Distal occlusion thrombectomy using stent retrieval was acceptable, safe and effective in acute tandem patients on the basis of confirmed analysis.30 In accord with this, the majority of patients in our study were treated with retrievable stents. Furthermore, more various treatment methods including intra-arterial thrombolysis, angioplasty and aspiration were also performed in intracranial thrombectomy procedures. Vessel recanalisation rate was achieved to a high level, and clinical outcome was also fine in this series, suggesting this multimodal therapy for distal recanalisation to be a feasible and effective treatment modality in acute tandem lesion stroke.
Whether the extracranial carotid lesion should be stented or not is controversial. Some authors considered that stenting in carotid stenosis in the situation of tandem lesions in ischaemic stroke may be potentially hazardous,30 while others tended to perform carotid artery stenting immediately after successful thrombectomy.31 Twenty-five (41.7%) patients were treated with ICA stenting in the acute setting in our study, and the choice of stenting or not was left to the judgement of physicians based on an individual case basis. To stent or not to stent, there has been no consensus to date. We did not discuss stent placement in the extracranial occlusion there, and the question needs to be investigated in a further study. Beyond that, the endovascular approach for dissection remains poorly studied. In our study, 11 (18.3%) cases were carotid artery dissection, and it was possible that the aetiology of the stroke influenced the approaches and effects of endovascular therapy.

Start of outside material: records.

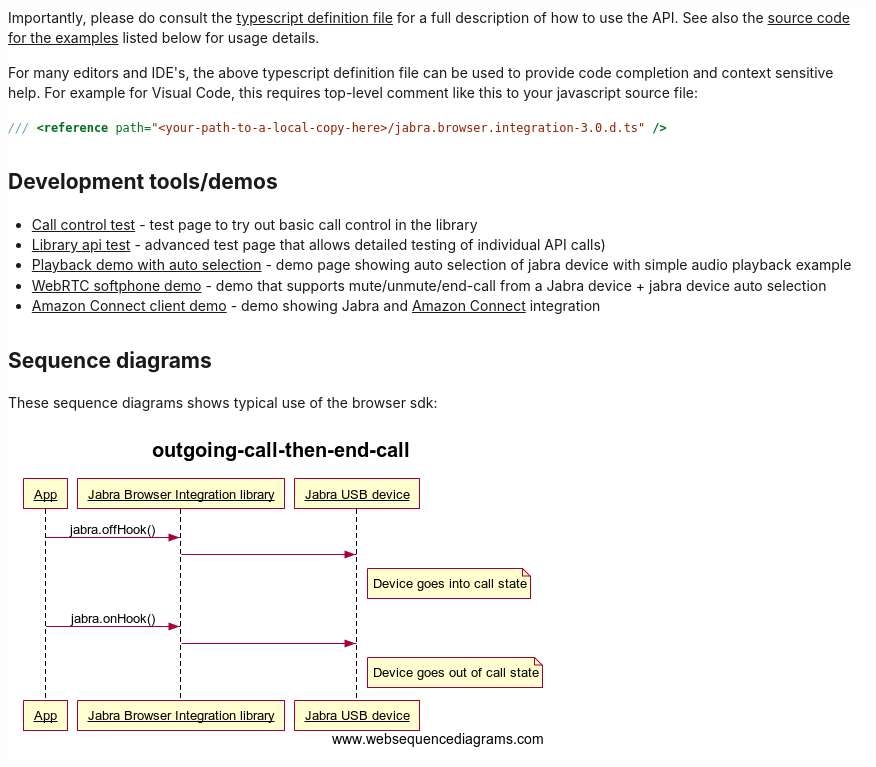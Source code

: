 Importantly, please do consult the
[typescript definition file](https://gnaudio.github.io/jabra-browser-integration/JavaScriptLibrary/jabra.browser.integration-3.0.d.ts) for a full description of how to use the API. See also the [source code for the examples](https://github.com/gnaudio/jabra-browser-integration/tree/master/src/DeveloperSupportRelease) listed below for usage details.

For many editors and IDE's, the above typescript definition file can be used to provide code completion and context sensitive help. For example for Visual Code, this requires top-level comment like this to your javascript source file:

```javascript
/// <reference path="<your-path-to-a-local-copy-here>/jabra.browser.integration-3.0.d.ts" />
```

## Development tools/demos

- [Call control test](https://gnaudio.github.io/jabra-browser-integration/release/development/) - test page to try out basic call control in the library
- [Library api test](https://gnaudio.github.io/jabra-browser-integration/release/test/) - advanced test page that allows detailed testing of individual API calls)
- [Playback demo with auto selection](https://gnaudio.github.io/jabra-browser-integration/release/playback/) - demo page showing auto selection of jabra device with simple audio playback example
- [WebRTC softphone demo](https://gnaudio.github.io/jabra-browser-integration/release/webrtc/) - demo that supports mute/unmute/end-call from a Jabra device + jabra device auto selection
- [Amazon Connect client demo](https://gnaudio.github.io/jabra-browser-integration/release/amazonconnectclient/) - demo showing Jabra and [Amazon Connect](https://aws.amazon.com/connect) integration

## Sequence diagrams

These sequence diagrams shows typical use of the browser sdk:

![Sequence diagram](docs/outgoing-call-then-end-call.png)
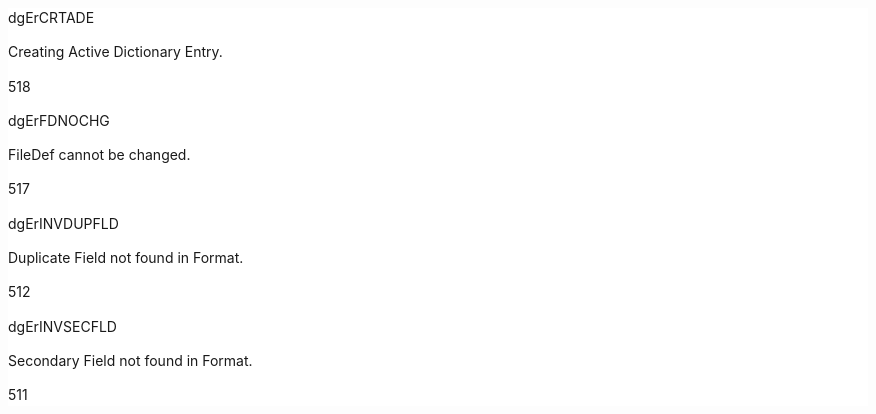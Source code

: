 dgErCRTADE 
</td>
            <td colspan="1" rowspan="1">

Creating Active Dictionary Entry. 
</td>
            <td colspan="1" rowspan="1">

518 
</td>
          </tr>
          <tr>
            <td colspan="1" rowspan="1">

dgErFDNOCHG 
</td>
            <td colspan="1" rowspan="1">

FileDef cannot be changed. 
</td>
            <td colspan="1" rowspan="1">

517 
</td>
          </tr>
          <tr>
            <td colspan="1" rowspan="1">

dgErINVDUPFLD 
</td>
            <td colspan="1" rowspan="1">

Duplicate Field not found in Format. 
</td>
            <td colspan="1" rowspan="1">

512 
</td>
          </tr>
          <tr>
            <td colspan="1" rowspan="1">

dgErINVSECFLD 
</td>
            <td colspan="1" rowspan="1">

Secondary Field not found in Format. 
</td>
            <td colspan="1" rowspan="1">

511 
</td>
          </tr>
          <tr>
            <td colspan="1" rowspan="1">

This study has certain limitations. First, as a retrospective study, it may have selection bias. In our study, the anterograde group included more cardioembolism occlusion patients. In addition, multiple thrombectomy techniques and devices were used to treat tandem occlusions, and this may lead to a lack of standardisation of therapy. Furthermore, the retrograde approach also included some risks and potential complications such as vessel dissections, vessel perforation or even distal embolisation. These complications were not reported obviously because of the small size of the sample, which limited the power of analysis. However, the data presented a multicentre study,15 and our results draw the conclusion that distal recanalisation before addressing proximal occlusion was a priority selection for tandem lesion stroke, whereas a randomised clinical trial is warranted in the future.
Conclusions
For tandem stroke patients undergoing endovascular therapy in this study, successful recanalisation was achieved in the majority of patients, and nearly half of the patients obtained favourable functional outcomes. The retrograde treatment strategy has a shorter distal reperfusion time and better good functional outcomes at 90 days than the anterograde treatment strategy.
Declaration of conflicting interests
The authors declared no potential conflicts of interest with respect to the research, authorship, and/or publication of this article.
Funding
The authors disclosed receipt of the following financial support for the research, authorship, and/or publication of this article: This project was supported by the National Natural Science Foundation of China (nos. 81530038, 81220108008 and 81671172) and the Jiangsu Provincial Special Program of Medical Science (no. BL2013025).